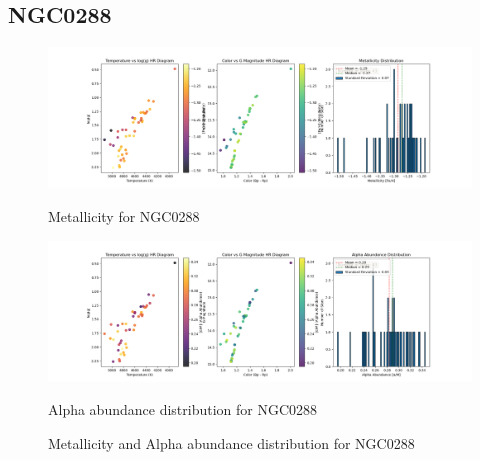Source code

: \documentclass[a4paper,12pt]{article}
\begin{document}
\subsection{NGC0288}
\begin{figure}[H]
    \centering
    \begin{minipage}[b]{0.8\textwidth}
        \centering
        \includegraphics[width=\textwidth]{NGC0288_metalicity.png}
        \caption{Metallicity for NGC0288}
        \label{fig:NGC0288_metalicity}
    \end{minipage}
    \hfill
    \begin{minipage}[b]{0.8\textwidth}
        \centering
        \includegraphics[width=\textwidth]{NGC0288_alpha.png}
        \caption{Alpha abundance distribution for NGC0288}
        \label{fig:NGC0288_alpha}
    \end{minipage}
    \caption{Metallicity and Alpha abundance distribution for NGC0288}
    \label{fig:NGC0288_combined}
\end{figure}
\clearpage
\end{document}
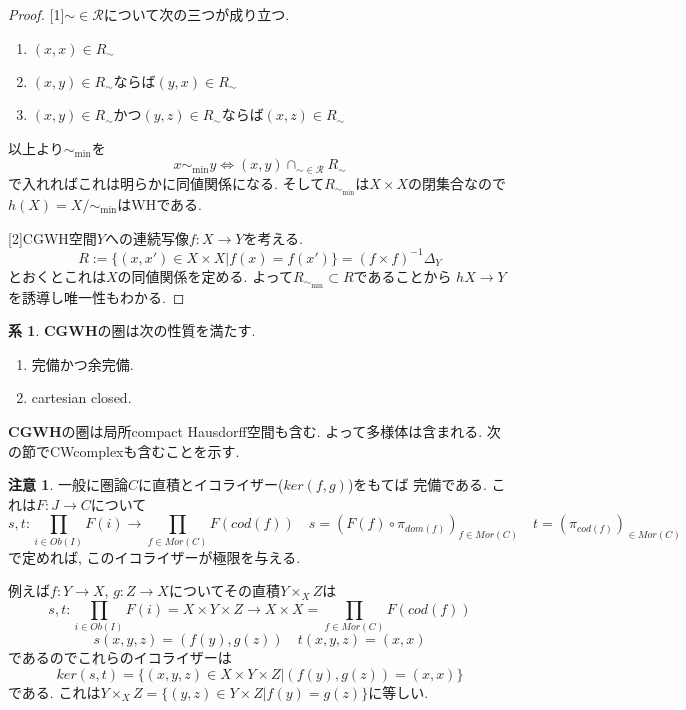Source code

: \documentclass[dvipdfmx,a4paper,11pt]{article}
\theoremstyle{definition}
\newtheorem{cor}[thm]{系}
\newtheorem{rem}[thm]{注意}
\begin{document}
\begin{proof}

[1]$\sim \in \mathcal{R}$について次の三つが成り立つ.
\begin{enumerate}
\item $(x,x) \in R_{\sim}$
\item $(x,y)\in R_{\sim}$ならば$(y,x) \in R_{\sim}$
\item $(x,y) \in R_{\sim}$かつ$(y,z) \in R_{\sim}$ならば$(x,z) \in R_{\sim}$
\end{enumerate}
以上より$\sim_{\min}$を
$$
x \sim_{\min} y
\Leftrightarrow
(x,y) \cap_{\sim \in \mathcal{R}} R_{\sim}
$$
で入れればこれは明らかに同値関係になる.
そして$R_{\sim_{\min}}$は$X \times X$の閉集合なので$h(X)=X/\sim_{\min}$はWHである.

[2]CGWH空間$Y$への連続写像$f : X \to Y$を考える.
$$
R:= \{ (x, x') \in X \times X | f(x) = f(x')\}=(f \times f)^{-1}\Delta_{Y}
$$
とおくとこれは$X$の同値関係を定める.
よって$R_{\sim_{\min}} \subset R$であることから
$hX \to Y$を誘導し唯一性もわかる.  
\end{proof}

 \begin{tcolorbox}
 [colback = white, colframe = green!35!black, fonttitle = \bfseries,breakable = true]
\begin{cor}\cite[Cor2.23, Prop2.24]{Str}
{\bf CGWH}の圏は次の性質を満たす.
\begin{enumerate}
\item 完備かつ余完備.
\item cartesian closed.
\end{enumerate}
\end{cor}
\end{tcolorbox}

{\bf CGWH}の圏は局所compact Hausdorff空間も含む. よって多様体は含まれる.  
次の節でCWcomplexも含むことを示す. 


\begin{rem}
一般に圏論$C$に直積とイコライザー($ker(f,g)$)をもてば
完備である.
これは$F : J \to C$について
$$
s, t : \prod_{i  \in Ob(I)}F(i) \to\prod_{f \in Mor(C)} F(cod(f))
\quad s=(F(f) \circ \pi_{dom(f)}) _{f \in Mor(C)}
\quad t=(\pi_{cod(f)})_{ \in Mor(C)}
$$
で定めれば, このイコライザーが極限を与える.

例えば$f : Y\to X$, $g : Z\to X$についてその直積$Y\times_{X}Z$は
$$
s, t :\prod_{i  \in Ob(I)}F(i)=X \times Y \times Z \to X \times X =\prod_{f \in Mor(C)} F(cod(f))
$$
$$
 s(x,y,z) =  (f(y), g(z))
\quad t(x,y,z)=(x,x)
$$
であるのでこれらのイコライザーは
$$
ker(s,t)=\{(x,y,z)\in X \times Y \times Z | (f(y), g(z))=(x,x) \}
$$
である. これは$Y \times_{X}Z=\{(y,z)\in Y \times Z |f(y)=g(z)\}$に等しい. 
\end{rem}
\end{document}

» **Aim of the task**
Lines from the entries that contain the string "article" are what must be copied.

» **Reply**
: \documentclass[a4paper,12pt]{article}
: \documentclass[dvipdfmx,a4paper,11pt]{article}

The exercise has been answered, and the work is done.